HOW TO SAY “NO!” (and mean it)
One of the best things you can teach and model for your child.
Have you taught your child to say “NO!”? When I ask this of parents the usual response is…”Are you crazy? Why on earth would I want to teach my kid to say “No” (in their minds saying, “…to me”)? Well, let me ask you these questions:
Do you want your son or daughter to be able to say…
NO! to drugs?
NO! to alcohol?
NO! to cigarettes?
NO! to sex?
NO! to peer pressure?
NO! to bullying?
NO! to inappropriateness by an adult?
If you answered “YES” to just one of these then you really do want to teach your child to say “NO”. Here’s the deal. This is not about teaching your child to be disrespectful. It is about teaching your child how to respect themselves and others. Most parents initially baulk at the idea of this because they feel it will open the confrontational floodgate at home. I’ve got news for you, that “floodgate” is most likely open right now. Teaching your child how to respect themselves by knowing how to say “No” appropriately can actually close that gate.
Take a moment and think about that friend, that co-worker, or even yourself for that matter, who agrees to everything. Every time the boss comes to him with a new project he just smiles and says, “No problem.” Then as soon as the boss is gone he turns to you and complains about how overworked he is (overwhelmed seems to be the current word of choice) and that he will once again be spending another weekend, without pay, catching up. Or that friend who says “yes” to every community fund raiser, church or social club project, but has no time to take care of herself (and it shows). The only time she gets a break is by getting sick. The problem is that most of us did not get “No” training as kids. Have you ever heard this phrase before, “Don’t say no to me in my house” or something similar? So how can you become proficient at doing anything if you are not first, taught how to do it; second, allowed to practice; and third, coached through the process? Learning to take care of oneself by saying “No” is no different than learning any type of skill. The challenge that you might face as a parent is that your own skill at invoking the power of “No” may be weak, so your confidence as a teacher may be low. But it’s important to make the effort to teach this because it could actually save your child’s life one day. Be diligent.
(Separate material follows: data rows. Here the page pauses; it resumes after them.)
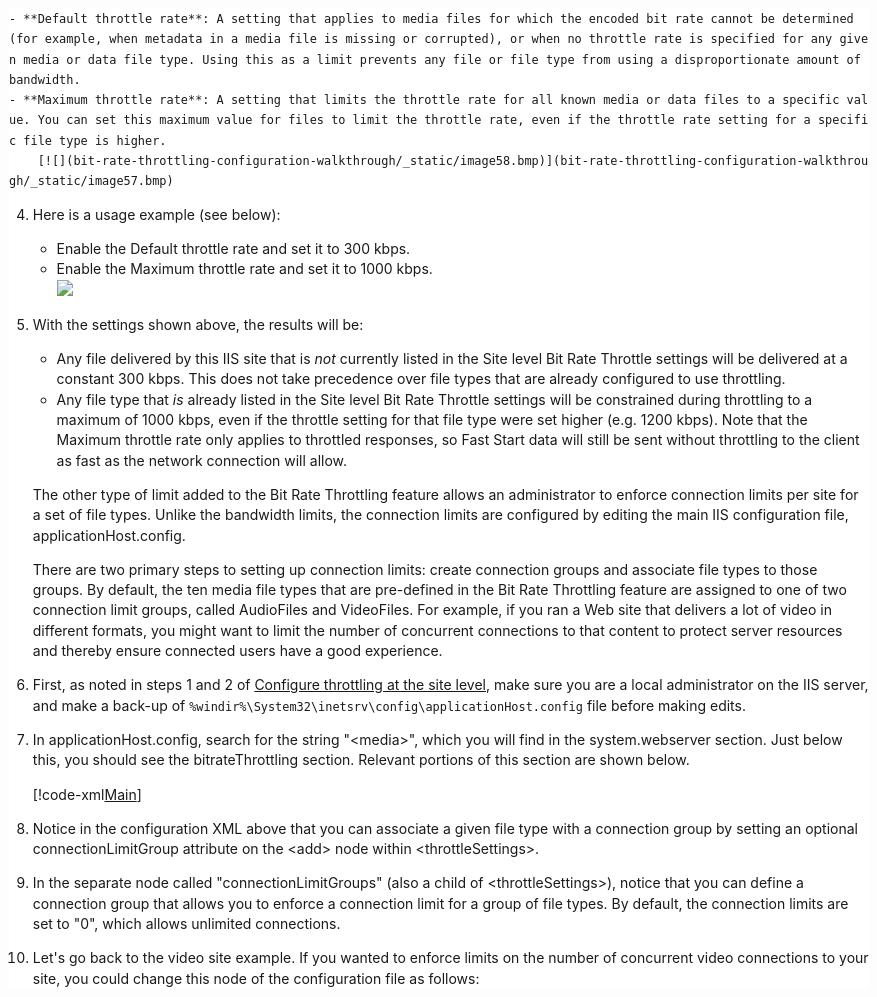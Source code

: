    - **Default throttle rate**: A setting that applies to media files for which the encoded bit rate cannot be determined (for example, when metadata in a media file is missing or corrupted), or when no throttle rate is specified for any given media or data file type. Using this as a limit prevents any file or file type from using a disproportionate amount of bandwidth.
    - **Maximum throttle rate**: A setting that limits the throttle rate for all known media or data files to a specific value. You can set this maximum value for files to limit the throttle rate, even if the throttle rate setting for a specific file type is higher.  
        [![](bit-rate-throttling-configuration-walkthrough/_static/image58.bmp)](bit-rate-throttling-configuration-walkthrough/_static/image57.bmp)
4. Here is a usage example (see below):  

    - Enable the Default throttle rate and set it to 300 kbps.
    - Enable the Maximum throttle rate and set it to 1000 kbps.  
        [![](bit-rate-throttling-configuration-walkthrough/_static/image60.bmp)](bit-rate-throttling-configuration-walkthrough/_static/image59.bmp)
5. With the settings shown above, the results will be:  

    - Any file delivered by this IIS site that is *not* currently listed in the Site level Bit Rate Throttle settings will be delivered at a constant 300 kbps. This does not take precedence over file types that are already configured to use throttling.
    - Any file type that *is* already listed in the Site level Bit Rate Throttle settings will be constrained during throttling to a maximum of 1000 kbps, even if the throttle setting for that file type were set higher (e.g. 1200 kbps). Note that the Maximum throttle rate only applies to throttled responses, so Fast Start data will still be sent without throttling to the client as fast as the network connection will allow.  
  
   The other type of limit added to the Bit Rate Throttling feature allows an administrator to enforce connection limits per site for a set of file types. Unlike the bandwidth limits, the connection limits are configured by editing the main IIS configuration file, applicationHost.config.  
  
   There are two primary steps to setting up connection limits: create connection groups and associate file types to those groups. By default, the ten media file types that are pre-defined in the Bit Rate Throttling feature are assigned to one of two connection limit groups, called AudioFiles and VideoFiles. For example, if you ran a Web site that delivers a lot of video in different formats, you might want to limit the number of concurrent connections to that content to protect server resources and thereby ensure connected users have a good experience.
6. First, as noted in steps 1 and 2 of [Configure throttling at the site level](bit-rate-throttling-configuration-walkthrough.md#site), make sure you are a local administrator on the IIS server, and make a back-up of `%windir%\System32\inetsrv\config\applicationHost.config` file before making edits.
7. In applicationHost.config, search for the string "&lt;media&gt;", which you will find in the system.webserver section. Just below this, you should see the bitrateThrottling section. Relevant portions of this section are shown below.  

    [!code-xml[Main](bit-rate-throttling-configuration-walkthrough/samples/sample3.xml)]
8. Notice in the configuration XML above that you can associate a given file type with a connection group by setting an optional connectionLimitGroup attribute on the &lt;add&gt; node within &lt;throttleSettings&gt;.
9. In the separate node called "connectionLimitGroups" (also a child of &lt;throttleSettings&gt;), notice that you can define a connection group that allows you to enforce a connection limit for a group of file types. By default, the connection limits are set to "0", which allows unlimited connections.
10. Let's go back to the video site example. If you wanted to enforce limits on the number of concurrent video connections to your site, you could change this node of the configuration file as follows:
So here is what you do to teach your child (and yourself) how to say “No”. First you need to look for teachable moments. Those times when your child is saying “No” by using lots of words, with his anger, with her forgetfulness, anytime they are pushing back and their resistance is communicating, “No, I am not going to do that” or “No, I do not want to do that.” Here’s your opportunity. Resist the urge to want to MAKE them do something, and instead say, “Wow, you feel really strong about this” or “I see that you are upset about this.” When feelings are acknowledged, the door to communication begins to open, leading to talking rather than yelling. As soon as you feel the tension drop and receptivity go up you might say something like, “How are we going to work this out?” or “How can we do this differently?”
O.K. so now you know how to recognize the “No” situation and are ready for the next step;
Using Other Words. Simply replace the word “No” with “I am not willing to.” The phase “I am not willing to” is very powerful and says that you are taking complete responsibility. You will definitely have to play with it before it starts to feel comfortable. “I am not willing to (fill in the blank), but what I am willing to do is (fill in the blank)”. It is not just the words alone but the essence of what is behind them. “Mom, I am not willing to clean up my room right now, but I am willing to clean it up in an hour. Does that work for you?” Your skeptical side might be showing, right? Just remember it will only happen with you teaching and modeling this behavior, taking advantage of opportunities to practice and to be there as a mentor/coach.
“No!” is still a very powerful word and should not be removed from any one’s vocabulary. It can convey powerful intention when coupled with physical posturing. A similar word is “Stop!” I remember one of our daughters was having an issue with a little boy chasing her when she was in kindergarten. For him it was a game (us guys are guys), for her it was annoying. Of course he would start chasing and she would start running, so again, being a guy, he was getting what he wanted. We did some role play at home to prepare her in how to say “Stop!” with conviction. I would chase her around the living room, then Kathleen would show her how to spin around, take a firm stance while bringing her finger to an “in your face” position and sternly say “Stop!” It worked. He did. Role playing for situations like this is a great way to teach your child how to take care of herself. But remember, you have to take the time to teach and then allow for practice.
In being the father of two daughters I can tell you that I heard my share of “No’s”. Sometimes I handled them pretty well, other times not so well. In the “not so well” situations I was focused on what I wanted for the short term (my way or the highway) rather than the long term goal of wanting them to be confident and powerful. It then became my responsibility, usually at the coaxing of Kathleen, for me to go back and repair the relationship and talk about what had happened and how it could be different. It’s called being the adult, taking responsibility for your actions, parenting with the long term goal in mind.
You are doing a great job, hang in there. And as always, take care of yourself, listen for and encourage those “No’s”, let people know what you are willing and not willing to do, and most of all have fun!